Your objective: Search the entries for the word "from" and copy each line that has it.

Supplied records section start

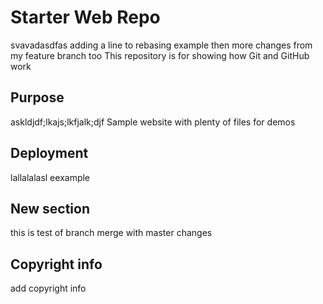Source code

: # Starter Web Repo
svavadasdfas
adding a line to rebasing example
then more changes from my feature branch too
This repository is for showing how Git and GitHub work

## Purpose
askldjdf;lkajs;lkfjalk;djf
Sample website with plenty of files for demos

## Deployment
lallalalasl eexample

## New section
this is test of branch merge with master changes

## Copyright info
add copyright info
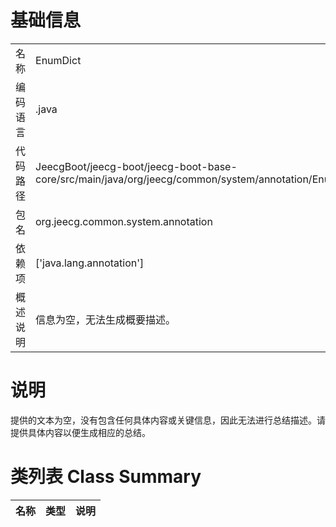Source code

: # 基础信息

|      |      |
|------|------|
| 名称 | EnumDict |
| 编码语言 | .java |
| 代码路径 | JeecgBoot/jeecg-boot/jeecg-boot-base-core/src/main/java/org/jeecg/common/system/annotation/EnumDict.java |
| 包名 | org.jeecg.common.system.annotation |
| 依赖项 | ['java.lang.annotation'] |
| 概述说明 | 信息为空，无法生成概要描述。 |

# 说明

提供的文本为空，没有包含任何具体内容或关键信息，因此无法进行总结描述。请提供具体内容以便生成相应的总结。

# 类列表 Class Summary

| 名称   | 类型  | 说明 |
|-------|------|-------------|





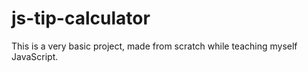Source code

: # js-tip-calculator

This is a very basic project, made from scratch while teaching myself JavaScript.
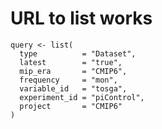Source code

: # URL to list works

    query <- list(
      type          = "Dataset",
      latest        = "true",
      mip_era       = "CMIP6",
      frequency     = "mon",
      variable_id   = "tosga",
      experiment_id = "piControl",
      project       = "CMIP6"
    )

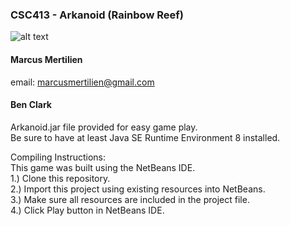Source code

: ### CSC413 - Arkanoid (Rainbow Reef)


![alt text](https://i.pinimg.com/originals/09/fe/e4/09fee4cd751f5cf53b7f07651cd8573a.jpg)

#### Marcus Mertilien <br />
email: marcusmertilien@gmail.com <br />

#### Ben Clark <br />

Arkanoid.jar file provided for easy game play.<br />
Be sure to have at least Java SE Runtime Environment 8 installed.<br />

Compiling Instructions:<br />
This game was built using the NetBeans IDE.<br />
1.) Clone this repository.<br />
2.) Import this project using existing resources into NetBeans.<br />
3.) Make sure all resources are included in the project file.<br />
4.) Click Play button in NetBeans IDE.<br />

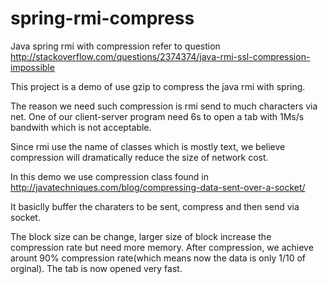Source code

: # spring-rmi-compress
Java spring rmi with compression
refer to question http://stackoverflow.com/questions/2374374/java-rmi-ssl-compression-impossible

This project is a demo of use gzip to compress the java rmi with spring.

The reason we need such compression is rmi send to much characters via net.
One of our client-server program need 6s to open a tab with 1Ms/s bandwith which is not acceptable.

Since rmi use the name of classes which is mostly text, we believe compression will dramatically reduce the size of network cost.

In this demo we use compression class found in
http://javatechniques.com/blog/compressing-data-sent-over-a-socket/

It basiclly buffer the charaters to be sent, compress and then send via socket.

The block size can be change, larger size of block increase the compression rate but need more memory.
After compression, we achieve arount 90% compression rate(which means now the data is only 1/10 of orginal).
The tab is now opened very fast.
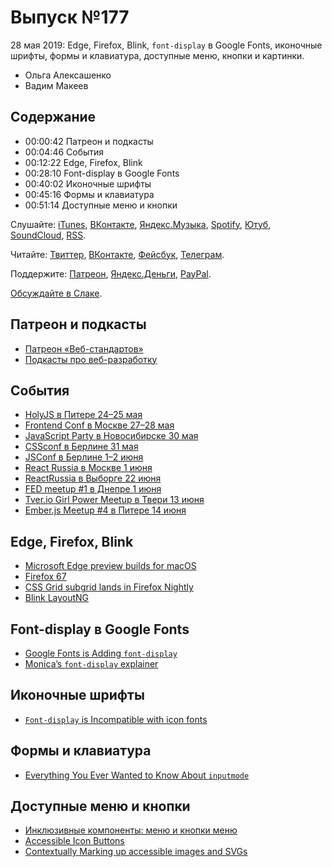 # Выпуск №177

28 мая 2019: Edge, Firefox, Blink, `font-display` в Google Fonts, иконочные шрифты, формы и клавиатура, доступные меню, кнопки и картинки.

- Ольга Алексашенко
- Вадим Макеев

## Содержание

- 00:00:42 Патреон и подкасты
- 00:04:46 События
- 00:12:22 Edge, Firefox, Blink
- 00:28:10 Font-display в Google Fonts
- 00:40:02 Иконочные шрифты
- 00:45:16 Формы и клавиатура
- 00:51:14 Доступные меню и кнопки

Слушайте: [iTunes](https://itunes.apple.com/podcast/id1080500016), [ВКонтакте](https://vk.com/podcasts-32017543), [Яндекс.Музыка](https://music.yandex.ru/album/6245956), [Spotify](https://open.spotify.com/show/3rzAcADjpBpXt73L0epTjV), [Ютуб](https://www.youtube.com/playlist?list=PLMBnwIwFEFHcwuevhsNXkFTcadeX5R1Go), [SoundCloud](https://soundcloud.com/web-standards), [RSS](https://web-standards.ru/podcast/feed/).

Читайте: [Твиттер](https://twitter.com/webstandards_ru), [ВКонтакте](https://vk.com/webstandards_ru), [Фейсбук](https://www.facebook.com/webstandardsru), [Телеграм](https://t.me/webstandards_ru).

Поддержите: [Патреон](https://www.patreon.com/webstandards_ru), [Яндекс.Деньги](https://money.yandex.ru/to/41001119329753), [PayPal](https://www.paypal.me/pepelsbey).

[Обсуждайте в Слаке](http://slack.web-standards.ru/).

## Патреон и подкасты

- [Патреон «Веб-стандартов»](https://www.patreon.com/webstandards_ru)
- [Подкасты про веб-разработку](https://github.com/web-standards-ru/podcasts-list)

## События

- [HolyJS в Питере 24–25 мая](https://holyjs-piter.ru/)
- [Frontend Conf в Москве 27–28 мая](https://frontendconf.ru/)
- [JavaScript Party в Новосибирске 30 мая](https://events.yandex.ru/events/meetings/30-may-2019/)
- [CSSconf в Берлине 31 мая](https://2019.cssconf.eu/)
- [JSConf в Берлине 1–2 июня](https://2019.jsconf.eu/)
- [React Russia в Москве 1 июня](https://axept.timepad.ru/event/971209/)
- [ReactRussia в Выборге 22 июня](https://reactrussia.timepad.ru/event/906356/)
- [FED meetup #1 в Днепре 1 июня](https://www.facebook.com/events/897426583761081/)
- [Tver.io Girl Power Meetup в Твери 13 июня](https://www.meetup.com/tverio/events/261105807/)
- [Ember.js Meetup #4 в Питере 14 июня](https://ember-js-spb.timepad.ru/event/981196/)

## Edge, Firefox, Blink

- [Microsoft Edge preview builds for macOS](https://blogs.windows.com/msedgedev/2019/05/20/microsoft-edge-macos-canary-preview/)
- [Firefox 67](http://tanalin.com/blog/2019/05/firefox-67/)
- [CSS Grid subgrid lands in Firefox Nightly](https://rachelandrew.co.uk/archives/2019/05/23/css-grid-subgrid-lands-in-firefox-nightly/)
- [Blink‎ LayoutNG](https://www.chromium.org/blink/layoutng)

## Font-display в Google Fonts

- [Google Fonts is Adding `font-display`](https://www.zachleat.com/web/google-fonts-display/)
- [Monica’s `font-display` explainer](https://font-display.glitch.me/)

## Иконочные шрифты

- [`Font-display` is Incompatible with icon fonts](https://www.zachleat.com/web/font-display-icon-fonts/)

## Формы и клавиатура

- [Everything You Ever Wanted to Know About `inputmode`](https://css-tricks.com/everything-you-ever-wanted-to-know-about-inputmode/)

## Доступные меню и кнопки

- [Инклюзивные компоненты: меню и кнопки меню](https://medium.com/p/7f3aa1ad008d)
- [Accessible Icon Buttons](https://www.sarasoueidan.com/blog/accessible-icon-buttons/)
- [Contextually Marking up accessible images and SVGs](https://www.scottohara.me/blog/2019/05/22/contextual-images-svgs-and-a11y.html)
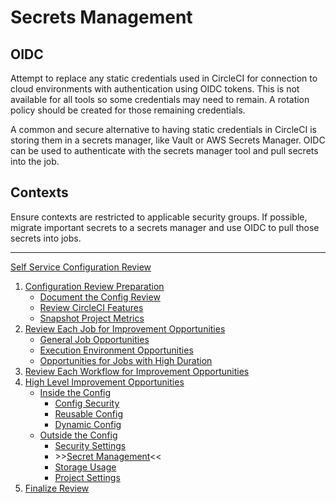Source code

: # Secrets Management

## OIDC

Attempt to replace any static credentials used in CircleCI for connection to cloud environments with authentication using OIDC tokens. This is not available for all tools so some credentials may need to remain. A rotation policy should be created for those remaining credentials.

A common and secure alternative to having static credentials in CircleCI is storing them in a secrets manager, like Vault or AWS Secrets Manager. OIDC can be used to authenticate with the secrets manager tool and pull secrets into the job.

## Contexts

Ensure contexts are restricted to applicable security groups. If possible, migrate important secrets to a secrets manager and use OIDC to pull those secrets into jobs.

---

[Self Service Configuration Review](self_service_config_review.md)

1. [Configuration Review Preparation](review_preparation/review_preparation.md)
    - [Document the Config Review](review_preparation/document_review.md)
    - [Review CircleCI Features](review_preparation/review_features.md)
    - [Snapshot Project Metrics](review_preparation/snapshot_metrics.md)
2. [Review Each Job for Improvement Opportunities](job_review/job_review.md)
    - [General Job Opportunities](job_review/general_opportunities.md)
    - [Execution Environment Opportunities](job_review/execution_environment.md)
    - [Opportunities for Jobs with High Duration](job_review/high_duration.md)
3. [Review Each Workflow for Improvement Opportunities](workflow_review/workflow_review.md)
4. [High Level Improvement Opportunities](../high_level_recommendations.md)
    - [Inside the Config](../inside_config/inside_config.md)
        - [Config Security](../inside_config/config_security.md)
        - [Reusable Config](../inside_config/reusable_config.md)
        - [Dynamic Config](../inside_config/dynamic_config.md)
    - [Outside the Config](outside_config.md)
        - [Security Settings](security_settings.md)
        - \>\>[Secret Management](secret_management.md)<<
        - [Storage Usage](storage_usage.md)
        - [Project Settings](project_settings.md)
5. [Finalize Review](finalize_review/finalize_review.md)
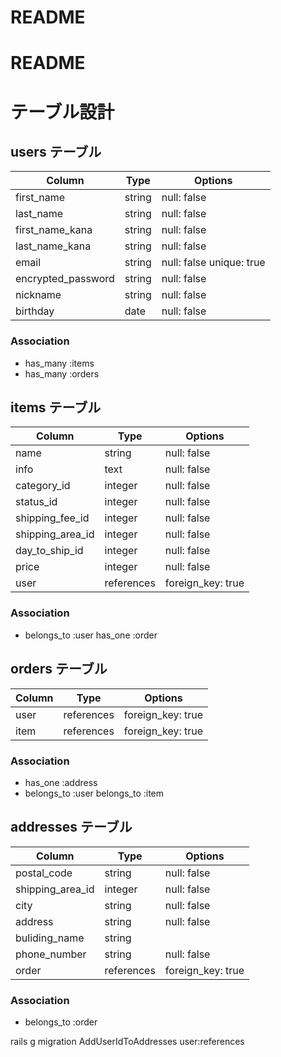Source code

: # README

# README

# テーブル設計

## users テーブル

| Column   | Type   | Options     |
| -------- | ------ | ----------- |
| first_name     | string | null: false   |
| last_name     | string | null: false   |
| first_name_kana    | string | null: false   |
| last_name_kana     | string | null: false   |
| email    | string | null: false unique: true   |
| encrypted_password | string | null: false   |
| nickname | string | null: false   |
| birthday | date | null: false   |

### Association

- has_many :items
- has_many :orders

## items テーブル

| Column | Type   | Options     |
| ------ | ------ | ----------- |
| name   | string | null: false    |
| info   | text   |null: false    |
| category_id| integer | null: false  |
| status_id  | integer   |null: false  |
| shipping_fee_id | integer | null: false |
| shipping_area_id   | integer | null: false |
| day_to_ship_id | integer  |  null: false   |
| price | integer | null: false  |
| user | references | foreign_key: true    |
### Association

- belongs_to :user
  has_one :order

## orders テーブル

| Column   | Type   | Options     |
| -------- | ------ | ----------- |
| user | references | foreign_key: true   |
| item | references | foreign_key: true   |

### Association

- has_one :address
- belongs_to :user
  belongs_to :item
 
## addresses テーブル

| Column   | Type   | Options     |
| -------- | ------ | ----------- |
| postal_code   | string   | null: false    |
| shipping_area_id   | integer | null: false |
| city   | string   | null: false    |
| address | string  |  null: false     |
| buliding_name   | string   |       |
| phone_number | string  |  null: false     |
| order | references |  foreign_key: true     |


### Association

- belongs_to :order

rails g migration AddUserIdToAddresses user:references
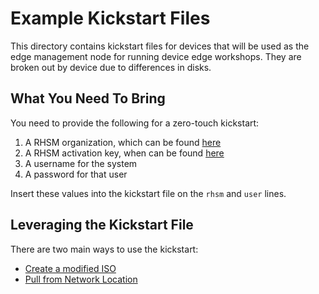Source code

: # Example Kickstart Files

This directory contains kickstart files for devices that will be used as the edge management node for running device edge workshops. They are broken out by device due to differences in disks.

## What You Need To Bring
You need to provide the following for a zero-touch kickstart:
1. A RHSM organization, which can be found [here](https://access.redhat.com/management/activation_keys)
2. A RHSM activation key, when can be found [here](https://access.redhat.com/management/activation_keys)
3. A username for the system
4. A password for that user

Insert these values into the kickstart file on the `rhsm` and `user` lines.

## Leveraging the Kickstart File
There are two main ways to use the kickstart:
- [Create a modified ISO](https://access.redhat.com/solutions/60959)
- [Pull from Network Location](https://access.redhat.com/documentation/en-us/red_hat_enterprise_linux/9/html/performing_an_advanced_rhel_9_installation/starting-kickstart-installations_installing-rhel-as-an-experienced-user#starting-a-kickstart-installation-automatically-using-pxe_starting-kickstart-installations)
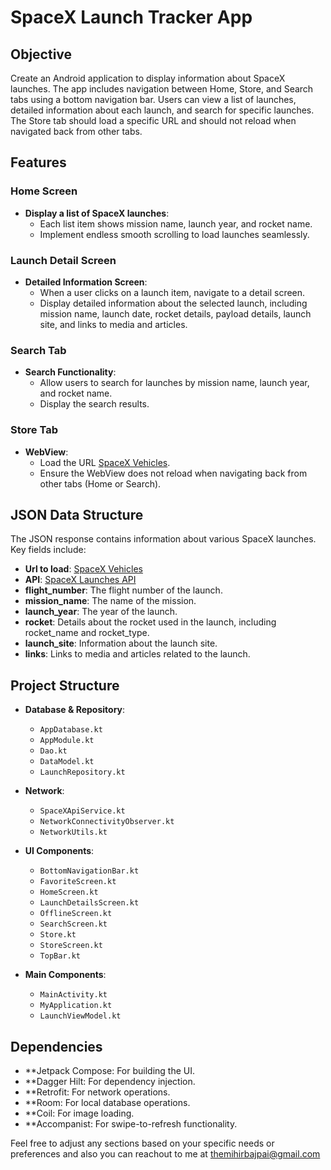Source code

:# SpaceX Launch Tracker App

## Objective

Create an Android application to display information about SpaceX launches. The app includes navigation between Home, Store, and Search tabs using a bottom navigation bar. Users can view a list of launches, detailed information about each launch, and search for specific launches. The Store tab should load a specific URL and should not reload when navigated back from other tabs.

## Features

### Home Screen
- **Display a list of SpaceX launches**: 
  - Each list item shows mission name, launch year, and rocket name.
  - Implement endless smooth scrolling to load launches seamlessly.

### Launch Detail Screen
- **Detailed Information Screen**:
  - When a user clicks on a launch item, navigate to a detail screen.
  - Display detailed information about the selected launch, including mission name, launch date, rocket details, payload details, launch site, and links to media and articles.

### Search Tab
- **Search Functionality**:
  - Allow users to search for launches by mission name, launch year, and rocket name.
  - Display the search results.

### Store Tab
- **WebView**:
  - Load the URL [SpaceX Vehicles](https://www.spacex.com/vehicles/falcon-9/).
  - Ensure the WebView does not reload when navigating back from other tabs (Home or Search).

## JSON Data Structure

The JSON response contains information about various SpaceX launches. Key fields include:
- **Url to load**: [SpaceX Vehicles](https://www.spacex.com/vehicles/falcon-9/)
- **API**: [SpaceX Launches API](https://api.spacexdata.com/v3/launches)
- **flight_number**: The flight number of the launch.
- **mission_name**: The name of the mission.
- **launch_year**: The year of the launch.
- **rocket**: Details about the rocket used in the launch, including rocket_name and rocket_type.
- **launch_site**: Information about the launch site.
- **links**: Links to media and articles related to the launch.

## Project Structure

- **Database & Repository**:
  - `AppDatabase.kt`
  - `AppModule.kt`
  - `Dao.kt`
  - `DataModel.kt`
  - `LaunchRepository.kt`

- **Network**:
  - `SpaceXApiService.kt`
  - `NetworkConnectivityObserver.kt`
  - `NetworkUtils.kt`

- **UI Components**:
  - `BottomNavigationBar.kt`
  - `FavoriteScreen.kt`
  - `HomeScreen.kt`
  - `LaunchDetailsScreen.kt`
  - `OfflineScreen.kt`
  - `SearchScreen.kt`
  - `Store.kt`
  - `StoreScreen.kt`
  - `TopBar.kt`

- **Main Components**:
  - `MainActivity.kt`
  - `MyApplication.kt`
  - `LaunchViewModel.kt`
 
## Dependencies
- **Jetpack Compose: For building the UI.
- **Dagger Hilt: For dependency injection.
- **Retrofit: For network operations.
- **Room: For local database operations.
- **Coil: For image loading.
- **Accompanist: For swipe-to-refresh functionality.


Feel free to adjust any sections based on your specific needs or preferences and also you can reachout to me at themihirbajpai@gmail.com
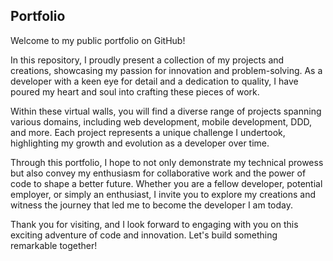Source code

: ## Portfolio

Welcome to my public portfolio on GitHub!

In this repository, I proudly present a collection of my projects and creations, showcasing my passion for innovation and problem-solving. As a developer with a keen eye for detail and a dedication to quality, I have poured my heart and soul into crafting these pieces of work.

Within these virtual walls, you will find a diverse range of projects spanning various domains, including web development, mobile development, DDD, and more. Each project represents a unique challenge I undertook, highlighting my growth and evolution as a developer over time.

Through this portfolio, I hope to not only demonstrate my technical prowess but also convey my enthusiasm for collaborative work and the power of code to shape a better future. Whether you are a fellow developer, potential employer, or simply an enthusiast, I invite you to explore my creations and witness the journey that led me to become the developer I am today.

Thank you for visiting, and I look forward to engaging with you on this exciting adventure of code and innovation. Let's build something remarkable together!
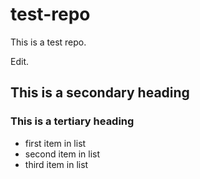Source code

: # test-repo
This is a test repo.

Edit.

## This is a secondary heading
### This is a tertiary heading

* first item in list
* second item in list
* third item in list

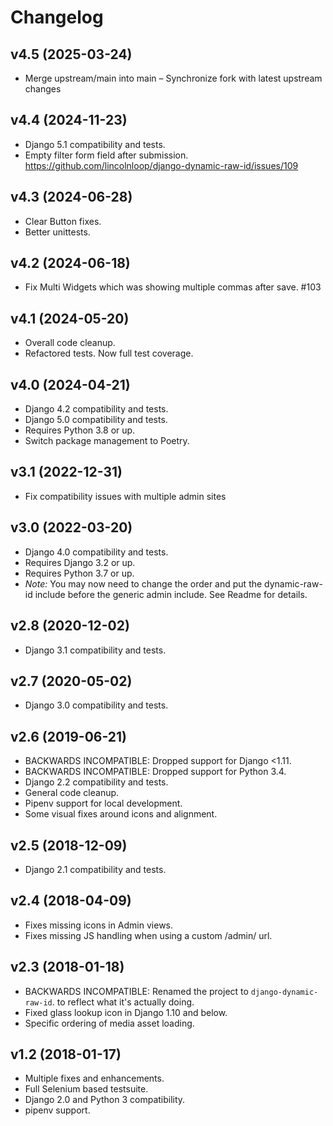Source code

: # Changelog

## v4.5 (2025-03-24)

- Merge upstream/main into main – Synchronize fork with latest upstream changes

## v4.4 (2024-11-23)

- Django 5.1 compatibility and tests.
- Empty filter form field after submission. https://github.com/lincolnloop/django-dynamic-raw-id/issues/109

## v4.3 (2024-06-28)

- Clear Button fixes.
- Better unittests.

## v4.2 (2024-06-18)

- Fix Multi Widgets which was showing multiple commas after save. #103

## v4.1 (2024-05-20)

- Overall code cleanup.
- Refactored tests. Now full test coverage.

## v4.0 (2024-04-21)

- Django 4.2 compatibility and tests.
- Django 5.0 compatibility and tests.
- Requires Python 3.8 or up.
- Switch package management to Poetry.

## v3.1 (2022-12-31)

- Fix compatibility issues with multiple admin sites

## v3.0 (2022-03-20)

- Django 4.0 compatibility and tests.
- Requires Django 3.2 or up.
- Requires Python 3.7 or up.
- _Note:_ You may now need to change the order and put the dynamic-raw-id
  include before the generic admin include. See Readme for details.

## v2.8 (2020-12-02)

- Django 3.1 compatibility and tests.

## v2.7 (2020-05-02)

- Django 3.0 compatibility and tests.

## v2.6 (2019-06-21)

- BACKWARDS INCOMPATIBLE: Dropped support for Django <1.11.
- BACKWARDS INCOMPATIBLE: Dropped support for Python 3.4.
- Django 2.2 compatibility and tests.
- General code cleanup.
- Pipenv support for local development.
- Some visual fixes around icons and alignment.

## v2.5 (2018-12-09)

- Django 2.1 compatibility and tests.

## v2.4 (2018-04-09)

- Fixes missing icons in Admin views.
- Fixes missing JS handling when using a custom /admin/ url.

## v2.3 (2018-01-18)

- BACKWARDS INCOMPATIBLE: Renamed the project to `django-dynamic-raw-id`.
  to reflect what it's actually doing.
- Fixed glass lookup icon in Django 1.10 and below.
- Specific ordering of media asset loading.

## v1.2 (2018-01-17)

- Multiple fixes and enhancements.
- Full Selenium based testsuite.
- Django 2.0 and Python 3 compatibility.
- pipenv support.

Supplied records section end

Reply to the exercise:
then more changes from my feature branch too
This is a very basic project, made from scratch while teaching myself JavaScript.
- [Pull from Network Location](https://access.redhat.com/documentation/en-us/red_hat_enterprise_linux/9/html/performing_an_advanced_rhel_9_installation/starting-kickstart-installations_installing-rhel-as-an-experienced-user#starting-a-kickstart-installation-automatically-using-pxe_starting-kickstart-installations)
Create an Android application to display information about SpaceX launches. The app includes navigation between Home, Store, and Search tabs using a bottom navigation bar. Users can view a list of launches, detailed information about each launch, and search for specific launches. The Store tab should load a specific URL and should not reload when navigated back from other tabs.
  - Ensure the WebView does not reload when navigating back from other tabs (Home or Search).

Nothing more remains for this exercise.